1. An antiarrhythmic drug, which is a substance isolated from plants of the genus Aconitum (fighter) of the Ranunculaceae family (ranunculaceae), containing alkaloids: lappaconitin, N-acetylsepaconitin, 1-desmethyllappaconitine, ranconitin, N-desacetyl lapaconitin, pacitonitin, isolapaconitin, isolapaconitin, isolapaconitin, isolapaconitin, isolapaconitin, isolacaponitin, or their pharmaceutically acceptable salts.

2. The tool according to p. 1, characterized in that it contains the alkaloids lappaconitin, N-acetylsepaconitin, 1-desmethyl lappaconitine, ranaconitin, N-deacetyl lappaconitine, isolappaconitine, 9-deoxylappaconitine or their pharmaceutically acceptable salts in the following weight ratio of alkaloids:

3. The tool according to any one of paragraphs. 1, 2, characterized in that it contains alkaloids: lappaconitin, N-acetyl sepaconitin, 1-desmethyl lappaconitine, ranaconitin, N-deacetyl lappaconitine, isolappaconitine, 9-deoxy lappaconitine in the form of salts selected from the group: hydrobromides, hydrochlorides, hydrochlorides, , oxalates, malonates, tartrates and maleates.

4. The tool according to any one of paragraphs. 1, 2, characterized in that it is isolated from the rhizomes with the roots of the plant of the northern wrestler (high wrestler) - Aconitum septentrionale Koelle, buttercup family - Ranunculaceae.

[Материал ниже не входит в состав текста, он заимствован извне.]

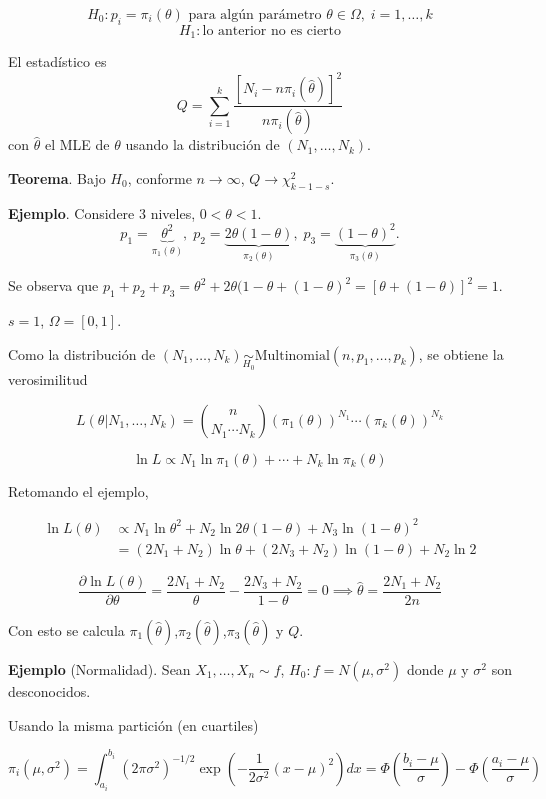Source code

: \documentclass[
  12pt,
]{book}
\begin{document}
\[H_0: p_i = \pi_i(\theta)\text{ para algún parámetro }\theta\in \Omega,\;i=1,\dots,k\]
\[H_1: \text{lo anterior no es cierto}\]

El estadístico es
\[Q = \sum_{i=1}^k\dfrac{[N_i-n\pi_i(\hat\theta)]^2}{n\pi_i(\hat\theta)}\]
con \(\hat\theta\) el MLE de \(\theta\) usando la distribución de \((N_1,\dots,N_k)\).

\textbf{Teorema}. Bajo \(H_0\), conforme \(n\to \infty\), \(Q\to \chi^2_{k-1-s}\).

\textbf{Ejemplo}. Considere 3 niveles, \(0<\theta<1\).
\[p_1 = \underbrace{\theta^2}_{\pi_1(\theta)},\;p_2 = \underbrace{2\theta(1-\theta)}_{\pi_2(\theta)},\;p_3 = \underbrace{(1-\theta)^2}_{\pi_3(\theta)}.\]

Se observa que \(p_1+p_2+p_3 = \theta^2 + 2\theta (1-\theta +(1-\theta)^2 =[\theta+(1-\theta)]^2 = 1\).

\(s = 1\), \(\Omega = [0,1]\).

Como la distribución de \((N_1,\dots,N_k)\underset{H_0}{\sim} \text{Multinomial}(n,p_1,\dots,p_k)\), se obtiene la verosimilitud

\[L (\theta|N_1,\dots,N_k) = {n \choose {N_1\cdots N_k}}(\pi_1(\theta))^{N_1}\cdots(\pi_k(\theta))^{N_k}\]

\[\ln L \propto N_1\ln\pi_1(\theta)+\cdots+N_k\ln\pi_k(\theta)\]

Retomando el ejemplo,

\begin{align*}
\ln L(\theta) & \propto N_1\ln \theta^2 + N_2 \ln 2\theta(1-\theta) + N_3\ln (1-\theta)^2\\
& = (2N_1+N_2)\ln \theta + (2N_3+N_2)\ln(1-\theta) + N_2\ln 2
\end{align*}

\[\dfrac{\partial \ln L(\theta)}{\partial\theta} = \dfrac{2N_1+N_2}{\theta}-\dfrac{2N_3+N_2}{1-\theta} = 0 \implies \hat\theta = \dfrac{2N_1+N_2}{2n}\]

Con esto se calcula \(\pi_1(\hat \theta)\),\(\pi_2(\hat \theta)\),\(\pi_3(\hat \theta)\) y \(Q\).

\textbf{Ejemplo} (Normalidad). Sean \(X_1,\dots,X_n\sim f\), \(H_0: f = N(\mu,\sigma^2)\) donde \(\mu\) y \(\sigma^2\) son desconocidos.

Usando la misma partición (en cuartiles)

\[\pi_i(\mu,\sigma^2) = \int_{a_i}^{b_i}(2\pi\sigma^2)^{-1/2}\exp\left(-\dfrac 1{2\sigma^2}(x-\mu)^2\right)dx = \Phi\left(\dfrac{b_i-\mu}{\sigma}\right)-\Phi\left(\dfrac{a_i-\mu}{\sigma}\right)\]
\end{document}
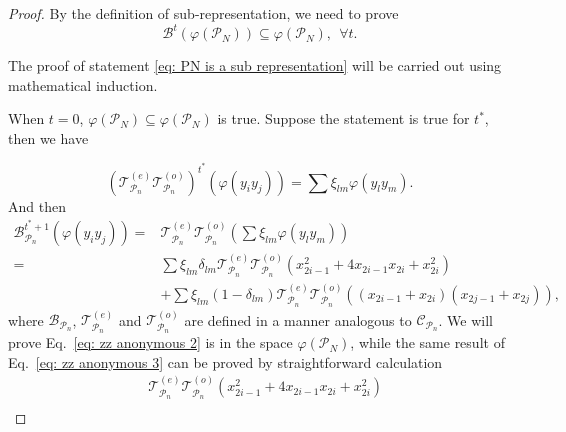 \documentclass[journal=jctcce,a4paper,manuscript=article]{achemso}
\newcommand{\Tcal}{\mathcal{T}}
\begin{document}
\begin{proof}
  By the definition of sub-representation, we need to prove
  \begin{equation}
    \label{eq: PN is a sub representation}
    \mathcal{B}^t (\varphi(\mathcal{P}_N)) \subseteq \varphi(\mathcal{P}_N), ~~\forall t .
  \end{equation}

  The proof of statement \eqref{eq: PN is a sub representation} will be carried
  out using mathematical induction.

  When $t=0$, $\varphi(\mathcal{P}_N)\subseteq \varphi(\mathcal{P}_N)$ is true.
  Suppose the statement is true for $t^*$, then we have

  \begin{equation}
    (\Tcal^{(e)}_{\mathcal{P}_n}\Tcal^{(o)}_{\mathcal{P}_n})^{t^*}(\varphi(y_iy_j)) = \sum \xi_{lm} \varphi(y_ly_m).
  \end{equation}
  And then
  \begin{align}
    \mathcal{B}_{\mathcal{P}_n}  ^{t^*+1}(\varphi(y_i y_j)) = &
    \Tcal^{(e)}_{\mathcal{P}_n}\Tcal^{(o)}_{\mathcal{P}_n} (\sum \xi_{lm} \varphi(y_ly_m))                                                                                                                                      \\
    \label{eq: zz anonymous 2}
    =                                                         & \sum \xi_{lm} \delta_{lm}\Tcal^{(e)}_{\mathcal{P}_n}\Tcal^{(o)}_{\mathcal{P}_n} ( x_{2i-1}^2+4 x_{2i-1} x_{2i}+x_{2i}^2)                                        \\
    \label{eq: zz anonymous 3}
                                                              & + \sum \xi_{lm} (1-\delta_{lm})\Tcal^{(e)}_{\mathcal{P}_n}\Tcal^{(o)}_{\mathcal{P}_n}\left(\left(x_{2 i-1}+x_{2 i}\right)\left(x_{2 j-1}+x_{2 j}\right)\right),
  \end{align}
  where $\mathcal{B}_{\mathcal{P}_n}$,  $\Tcal^{(e)}_{\mathcal{P}_n}$ and $\Tcal^{(o)}_{\mathcal{P}_n}$ are defined in a manner analogous to $\mathcal{C}_{\mathcal{P}_n}$.
  We will prove Eq.~\eqref{eq: zz anonymous 2} is in the space $\varphi(\mathcal{P}_N)$, while the same result of Eq.~\eqref{eq: zz anonymous 3} can be proved by straightforward calculation
  \begin{equation}
    \begin{aligned}
      \label{eq: zz anonymous 4}
        & \Tcal^{(e)}_{\mathcal{P}_n}\Tcal^{(o)}_{\mathcal{P}_n} ( x_{2i-1}^2+4 x_{2i-1} x_{2i}+x_{2i}^2)                                                                                  \\

\end{aligned}
\end{equation}
\end{proof}
\end{document}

5. The tool according to any one of paragraphs. 1, 2, characterized in that it is isolated from the rhizomes with the roots of the plant of the white-wrestler wrestler - Aconitum leucostomum, the buttercup family - Ranunculaceae.

6. The tool according to any one of paragraphs. 1, 2, characterized in that it is isolated from the grass of the plant of the white-wrestler wrestler - Aconitum leucostomum, the buttercup family - Ranunculaceae.

7. A pharmaceutical composition for oral use, having an antiarrhythmic effect, containing the agent according to any one of paragraphs. 1-6 in an effective amount and a pharmaceutically acceptable carrier.

8. The pharmaceutical composition according to claim 7, characterized in that the pharmaceutically acceptable carrier contains starch, sucrose and calcium stearate.

9. The pharmaceutical composition according to claim 8, characterized in that the pharmaceutically acceptable carrier further comprises crosscarmellose sodium.